American Tower Corporation (AMT) announced a significant financial transaction on May 29, 2015, involving the issuance of new secured revenue notes totaling $875 million. This issuance, structured through its subsidiary GTP Acquisition Partners I, LLC, will be used to repay and refinance existing debt. The new notes are secured by a portfolio of 3,621 communication sites and their associated cash flows, indicating a strategic move to optimize the company's capital structure. This refinancing provides American Tower with substantial new capital while potentially lowering borrowing costs and extending debt maturities. The fixed interest rates on the new notes, 2.350% for Series 2015-1 and 3.482% for Series 2015-2, appear favorable, particularly given the credit ratings of Aaa(sf)/AAA(sf). Investors should note the collateral backing these new obligations and the specific terms related to cash flow allocation and potential amortization, which are designed to protect noteholders.

Key Highlights

  • 1Issuance of $350 million Series 2015-1 Secured Revenue Notes and $525 million Series 2015-2 Secured Revenue Notes by GTP Acquisition Partners I, LLC.
  • 2The net proceeds from the new notes were used to repay existing secured tower revenue notes, including Series 2011-1, 2011-2, and 2013-1.
  • 3The new notes are secured by 3,621 communication sites and their operating cash flows.

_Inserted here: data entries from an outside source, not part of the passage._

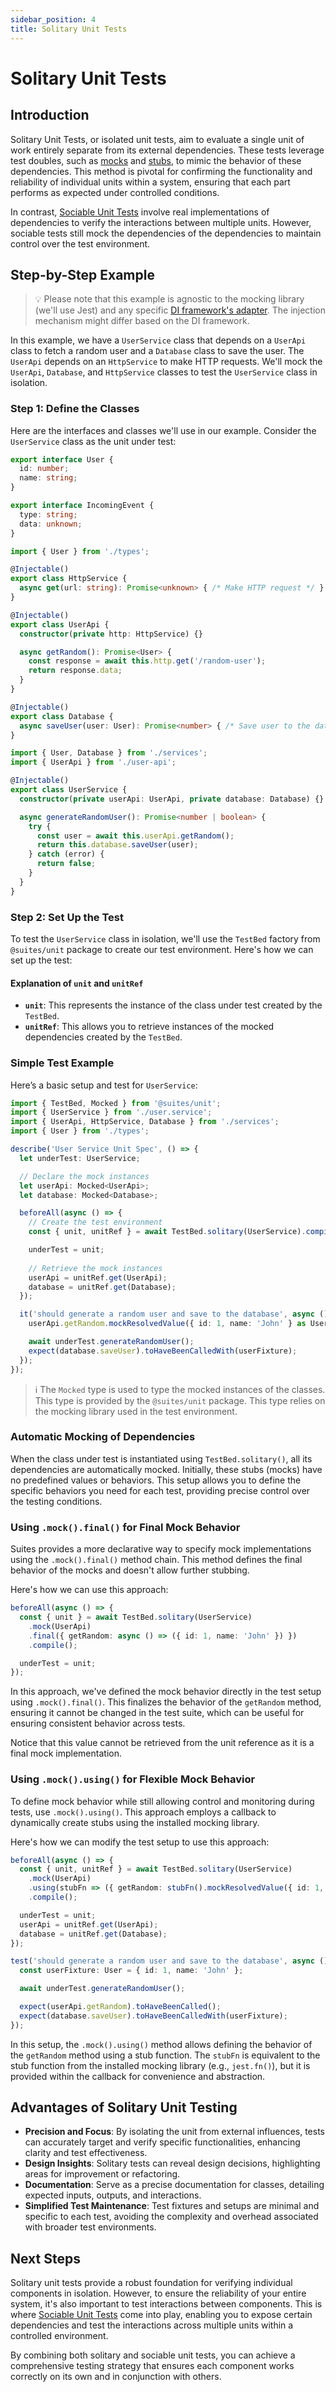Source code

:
 ```yaml
---
sidebar_position: 4
title: Solitary Unit Tests
---
```


# Solitary Unit Tests

## Introduction

Solitary Unit Tests, or isolated unit tests, aim to evaluate a single unit of work entirely separate from its external dependencies. These tests leverage test doubles, such as [mocks](/docs/glossary/mock) and [stubs](/docs/glossary/stub), to mimic the behavior of these dependencies. This method is pivotal for confirming the functionality and reliability of individual units within a system, ensuring that each part performs as expected under controlled conditions.

In contrast, [Sociable Unit Tests](/docs/sociable-unit-tests) involve real implementations of dependencies to verify the interactions between multiple units. However, sociable tests still mock the dependencies of the dependencies to maintain control over the test environment.

## Step-by-Step Example

> :bulb: Please note that this example is agnostic to the mocking library (we'll use Jest) and any specific [DI framework's adapter](docs/developer-guide/adapters). The injection mechanism might differ based on the DI framework.

In this example, we have a `UserService` class that depends on a `UserApi` class to fetch a random user and a `Database` class to save the user. The `UserApi` depends on an `HttpService` to make HTTP requests. We'll mock the `UserApi`, `Database`, and `HttpService` classes to test the `UserService` class in isolation.

### Step 1: Define the Classes

Here are the interfaces and classes we'll use in our example. Consider the `UserService` class as the unit under test:

```typescript title="types.ts"
export interface User {
  id: number;
  name: string;
}

export interface IncomingEvent {
  type: string;
  data: unknown;
}
```

```typescript title="services.ts"
import { User } from './types';

@Injectable()
export class HttpService {
  async get(url: string): Promise<unknown> { /* Make HTTP request */ }
}

@Injectable()
export class UserApi {
  constructor(private http: HttpService) {}

  async getRandom(): Promise<User> {
    const response = await this.http.get('/random-user');
    return response.data;
  }
}

@Injectable()
export class Database {
  async saveUser(user: User): Promise<number> { /* Save user to the database */ }
}
```

```typescript title="user.service.ts"
import { User, Database } from './services';
import { UserApi } from './user-api';

@Injectable()
export class UserService {
  constructor(private userApi: UserApi, private database: Database) {}

  async generateRandomUser(): Promise<number | boolean> {
    try {
      const user = await this.userApi.getRandom();
      return this.database.saveUser(user);
    } catch (error) {
      return false;
    }
  }
}
```

### Step 2: Set Up the Test

To test the `UserService` class in isolation, we'll use the `TestBed` factory from `@suites/unit` package to create our test environment. Here's how we can set up the test:

#### Explanation of `unit` and `unitRef`

- **`unit`**: This represents the instance of the class under test created by the `TestBed`.
- **`unitRef`**: This allows you to retrieve instances of the mocked dependencies created by the `TestBed`.

### Simple Test Example

Here’s a basic setup and test for `UserService`:

```typescript title="user.service.spec.ts" {1,9-10,14-15,19-20} showLineNumbers
import { TestBed, Mocked } from '@suites/unit';
import { UserService } from './user.service';
import { UserApi, HttpService, Database } from './services';
import { User } from './types';

describe('User Service Unit Spec', () => {
  let underTest: UserService;

  // Declare the mock instances
  let userApi: Mocked<UserApi>;
  let database: Mocked<Database>;

  beforeAll(async () => {
    // Create the test environment
    const { unit, unitRef } = await TestBed.solitary(UserService).compile();

    underTest = unit;
    
    // Retrieve the mock instances
    userApi = unitRef.get(UserApi);
    database = unitRef.get(Database);
  });

  it('should generate a random user and save to the database', async () => {
    userApi.getRandom.mockResolvedValue({ id: 1, name: 'John' } as User);

    await underTest.generateRandomUser();
    expect(database.saveUser).toHaveBeenCalledWith(userFixture);
  });
});
```

> :information_source: The `Mocked` type is used to type the mocked instances of the classes. This type is provided by the `@suites/unit` package. This type relies on the mocking library used in the test environment.

### Automatic Mocking of Dependencies

When the class under test is instantiated using `TestBed.solitary()`, all its dependencies are automatically mocked. Initially, these stubs (mocks) have no predefined values or behaviors. This setup allows you to define the specific behaviors you need for each test, providing precise control over the testing conditions.

### Using `.mock().final()` for Final Mock Behavior

Suites provides a more declarative way to specify mock implementations using the `.mock().final()` method chain. This method defines the final behavior of the mocks and doesn't allow further stubbing.

Here's how we can use this approach:

```typescript showLineNumbers
beforeAll(async () => {
  const { unit } = await TestBed.solitary(UserService)
    .mock(UserApi)
    .final({ getRandom: async () => ({ id: 1, name: 'John' }) })
    .compile();

  underTest = unit;
});
```

In this approach, we've defined the mock behavior directly in the test setup using `.mock().final()`. This finalizes the behavior of the `getRandom` method, ensuring it cannot be changed in the test suite, which can be useful for ensuring consistent behavior across tests.

Notice that this value cannot be retrieved from the unit reference as it is a final mock implementation.

### Using `.mock().using()` for Flexible Mock Behavior

To define mock behavior while still allowing control and monitoring during tests, use `.mock().using()`. This approach employs a callback to dynamically create stubs using the installed mocking library.

Here's how we can modify the test setup to use this approach:

```typescript showLineNumbers
beforeAll(async () => {
  const { unit, unitRef } = await TestBed.solitary(UserService)
    .mock(UserApi)
    .using(stubFn => ({ getRandom: stubFn().mockResolvedValue({ id: 1, name: 'John' }) }))
    .compile();

  underTest = unit;
  userApi = unitRef.get(UserApi);
  database = unitRef.get(Database);
});

test('should generate a random user and save to the database', async () => {
  const userFixture: User = { id: 1, name: 'John' };

  await underTest.generateRandomUser();

  expect(userApi.getRandom).toHaveBeenCalled();
  expect(database.saveUser).toHaveBeenCalledWith(userFixture);
});
```

In this setup, the `.mock().using()` method allows defining the behavior of the `getRandom` method using a stub function. The `stubFn` is equivalent to the stub function from the installed mocking library (e.g., `jest.fn()`), but it is provided within the callback for convenience and abstraction.

## Advantages of Solitary Unit Testing

- **Precision and Focus**: By isolating the unit from external influences, tests can accurately target and verify specific functionalities, enhancing clarity and test effectiveness.
- **Design Insights**: Solitary tests can reveal design decisions, highlighting areas for improvement or refactoring.
- **Documentation**: Serve as a precise documentation for classes, detailing expected inputs, outputs, and interactions.
- **Simplified Test Maintenance**: Test fixtures and setups are minimal and specific to each test, avoiding the complexity and overhead associated with broader test environments.

## Next Steps

Solitary unit tests provide a robust foundation for verifying individual components in isolation. However, to ensure the reliability of your entire system, it's also important to test interactions between components. This is where [Sociable Unit Tests](/docs/sociable-unit-tests) come into play, enabling you to expose certain dependencies and test the interactions across multiple units within a controlled environment.

By combining both solitary and sociable unit tests, you can achieve a comprehensive testing strategy that ensures each component works correctly on its own and in conjunction with others.
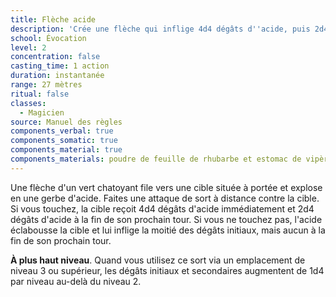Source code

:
 ```yaml
---
title: Flèche acide
description: 'Crée une flèche qui inflige 4d4 dégâts d''acide, puis 2d4 au round suivant.'
school: Évocation
level: 2
concentration: false
casting_time: 1 action
duration: instantanée
range: 27 mètres
ritual: false
classes:
  - Magicien
source: Manuel des règles
components_verbal: true
components_somatic: true
components_material: true
components_materials: poudre de feuille de rhubarbe et estomac de vipère
---
```

Une flèche d'un vert chatoyant file vers une cible située à portée et explose en une gerbe d'acide. Faites une attaque de sort à distance contre la cible. Si vous touchez, la cible reçoit 4d4 dégâts d'acide immédiatement et 2d4 dégâts d'acide à la fin de son prochain tour. Si vous ne touchez pas, l'acide éclabousse la cible et lui inflige la moitié des dégâts initiaux, mais aucun à la fin de son prochain tour.

**À plus haut niveau**. Quand vous utilisez ce sort via un emplacement de niveau 3 ou supérieur, les dégâts initiaux et secondaires augmentent de 1d4 par niveau au-delà du niveau 2.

  • 4Series 2015-1 Notes carry a 2.350% interest rate, maturing in June 2045 (anticipated repayment June 2020).
  • 5Series 2015-2 Notes carry a 3.482% interest rate, maturing in June 2050 (anticipated repayment June 2025).
  • 6The notes have high credit ratings (Aaa(sf)/AAA(sf)), indicating strong security and creditworthiness.
  • 7Covenants restrict GTP Entities from incurring additional indebtedness or encumbering assets further.